23/10/2007 - "Nos inquiétudes sur le front des maladies rares" : l'AFM interpelle les députés et sénateurs

             NOS INQUIETUDES SUR LE FRONT DES MALADIES RARES

> Première inquiétude : Quelles seront les conséquences pour nos malades de la remise en cause des principes fondamentaux de notre système de santé ?

Nous en sommes tous d’accord : notre système de santé doit faire face à des dépenses croissantes et légitimes liées aux innovations thérapeutiques, au vieillissement de la population ainsi qu’à l’apparition de nouveaux besoins. Et pour cela, en effet, des réformes doivent être faites.

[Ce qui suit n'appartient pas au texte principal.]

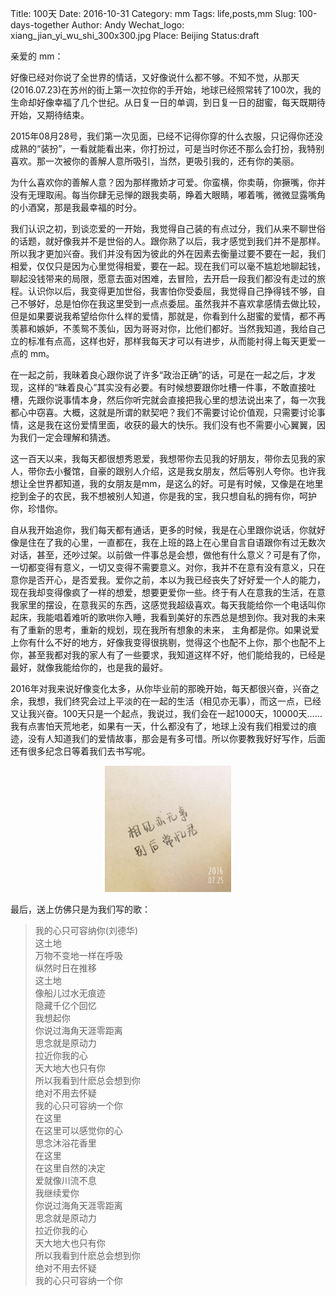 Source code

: Title: 100天
Date: 2016-10-31
Category: mm
Tags: life,posts,mm
Slug: 100-days-together
Author: Andy
Wechat_logo: xiang_jian_yi_wu_shi_300x300.jpg
Place: Beijing
Status:draft

亲爱的 mm：

好像已经对你说了全世界的情话，又好像说什么都不够。不知不觉，从那天(2016.07.23)在苏州的街上第一次拉你的手开始，地球已经照常转了100次，我的生命却好像幸福了几个世纪。从日复一日的单调，到日复一日的甜蜜，每天既期待开始，又期待结束。

2015年08月28号，我们第一次见面，已经不记得你穿的什么衣服，只记得你还没成熟的“装扮”，一看就能看出来，你打扮过，可是当时你还不那么会打扮，我特别喜欢。那一次被你的善解人意所吸引，当然，更吸引我的，还有你的美丽。

为什么喜欢你的善解人意？因为那样撒娇才可爱。你蛮横，你卖萌，你撅嘴，你并没有无理取闹。每当你肆无忌惮的跟我卖萌，睁着大眼睛，嘟着嘴，微微显露嘴角的小酒窝，那是我最幸福的时分。

我们认识之初，到谈恋爱的一开始，我觉得自己装的有点过分，我们从来不聊世俗的话题，就好像我并不是世俗的人。跟你熟了以后，我才感觉到我们并不是那样。所以我才更加兴奋。我们并没有因为彼此的外在因素去衡量过要不要在一起，我们相爱，仅仅只是因为心里觉得相爱，要在一起。现在我们可以毫不尴尬地聊起钱，聊起没钱带来的局限，愿意去面对困难，去冒险，去开启一段我们都没有走过的旅程。认识你以后，我变得更加世俗，我害怕你受委屈，我觉得自己挣得钱不够，自己不够好，总是怕你在我这里受到一点点委屈。虽然我并不喜欢拿感情去做比较，但是如果要说我希望给你什么样的爱情，那就是，你看到什么甜蜜的爱情，都不再羡慕和嫉妒，不羡鸳不羡仙，因为哥哥对你，比他们都好。当然我知道，我给自己立的标准有点高，这样也好，那样我每天才可以有进步，从而能衬得上每天更爱一点的 mm。

在一起之前，我昧着良心跟你说了许多“政治正确”的话，可是在一起之后，才发现，这样的“昧着良心”其实没有必要。有时候想要跟你吐槽一件事，不敢直接吐槽，先跟你说事情本身，然后你听完就会直接把我心里的想法说出来了，每一次我都心中窃喜。大概，这就是所谓的默契吧？我们不需要讨论价值观，只需要讨论事情，这是我在这份爱情里面，收获的最大的快乐。我们没有也不需要小心翼翼，因为我们一定会理解和猜透。

这一百天以来，我每天都很想秀恩爱，我想带你去见我的好朋友，带你去见我的家人，带你去小餐馆，自豪的跟别人介绍，这是我女朋友，然后等别人夸你。也许我想让全世界都知道，我的女朋友是mm，是这么的好。可是有时候，又像是在地里挖到金子的农民，我不想被别人知道，你是我的宝，我只想自私的拥有你，呵护你，珍惜你。

自从我开始追你，我们每天都有通话，更多的时候，我是在心里跟你说话，你就好像是住在了我的心里，一直都在，我在上班的路上在心里自言自语跟你有过无数次对话，甚至，还吵过架。以前做一件事总是会想，做他有什么意义？可是有了你，一切都变得有意义，一切又变得不需要意义。对你，我并不在意有没有意义，只在意你是否开心，是否爱我。爱你之前，本以为我已经丧失了好好爱一个人的能力，
现在我却变得像疯了一样的想爱，想要更爱你一些。终于有人在意我的生活，在意我家里的摆设，在意我买的东西，这感觉我超级喜欢。每天我能给你一个电话叫你起床，我能唱着难听的歌哄你入睡，我看到美好的东西总是想到你。我对我的未来有了重新的思考，重新的规划，现在我所有想象的未来，
主角都是你。如果说爱上你有什么不好的地方，好像我变得很挑剔，觉得这个也配不上你，那个也配不上你，甚至我都对我的家人有了一些要求，我知道这样不好，他们能给我的，已经是最好，就像我能给你的，也是我的最好。

2016年对我来说好像变化太多，从你毕业前的那晚开始，每天都很兴奋，兴奋之余，我想，我们终究会过上平淡的在一起的生活（相见亦无事），而这一点，已经又让我兴奋。100天只是一个起点，我说过，我们会在一起1000天，10000天……我有点害怕天荒地老，如果有一天，什么都没有了，地球上没有我们相爱过的痕迹，没有人知道我们的爱情故事，那会是有多可惜。所以你要教我好好写作，后面还有很多纪念日等着我们去书写呢。
<div align="center">
<img src="/static/images/xiang_jian_yi_wu_shi.jpg"  alt="cinema" class="carousel-inner img-responsive img-rounded" style="width:40%;height:40%;"  />
</div>

最后，送上仿佛只是为我们写的歌：

>我的心只可容纳你(刘德华)  
>这土地  
>万物不变地一样在呼吸  
>纵然时日在推移  
>这土地  
>像船儿过水无痕迹  
>隐藏千亿个回忆  
>我想起你  
>你说过海角天涯零距离  
>思念就是原动力  
>拉近你我的心  
>天大地大也只有你  
>所以我看到什麽总会想到你  
>绝对不用去怀疑  
>我的心只可容纳一个你  
>在这里  
>在这里可以感觉你的心  
>思念沐浴花香里  
>在这里  
>在这里自然的决定  
>爱就像川流不息  
>我继续爱你  
>你说过海角天涯零距离  
>思念就是原动力  
>拉近你我的心  
>天大地大也只有你  
>所以我看到什麽总会想到你  
>绝对不用去怀疑  
>我的心只可容纳一个你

Mais, avant tout débat sur cette question de fond, le gouvernement nous propose de combattre ces fléaux que sont la maladie d’Alzheimer et le cancer, par le biais de nouvelles franchises. Avec tous ceux qui souffrent d’une affection longue durée, nous représentons plus de 60% des dépenses de santé de ce pays. Et, avec l’instauration de ces franchises, c’est nous qui allons, chaque année, devoir payer 50 euros supplémentaires pour nous soigner et gagner du temps sur l’issue fatale. 50 euros vite atteints car nous avons besoin, plusieurs fois par semaine, des soins d’un kinésithérapeute ou d’autres paramédicaux, nous suivons des traitements médicamenteux et devons nous rendre dans des consultations spécialisées loin de notre domicile. 50 euros qui vont s’ajouter aux 50 euros des franchises médicales déjà existantes.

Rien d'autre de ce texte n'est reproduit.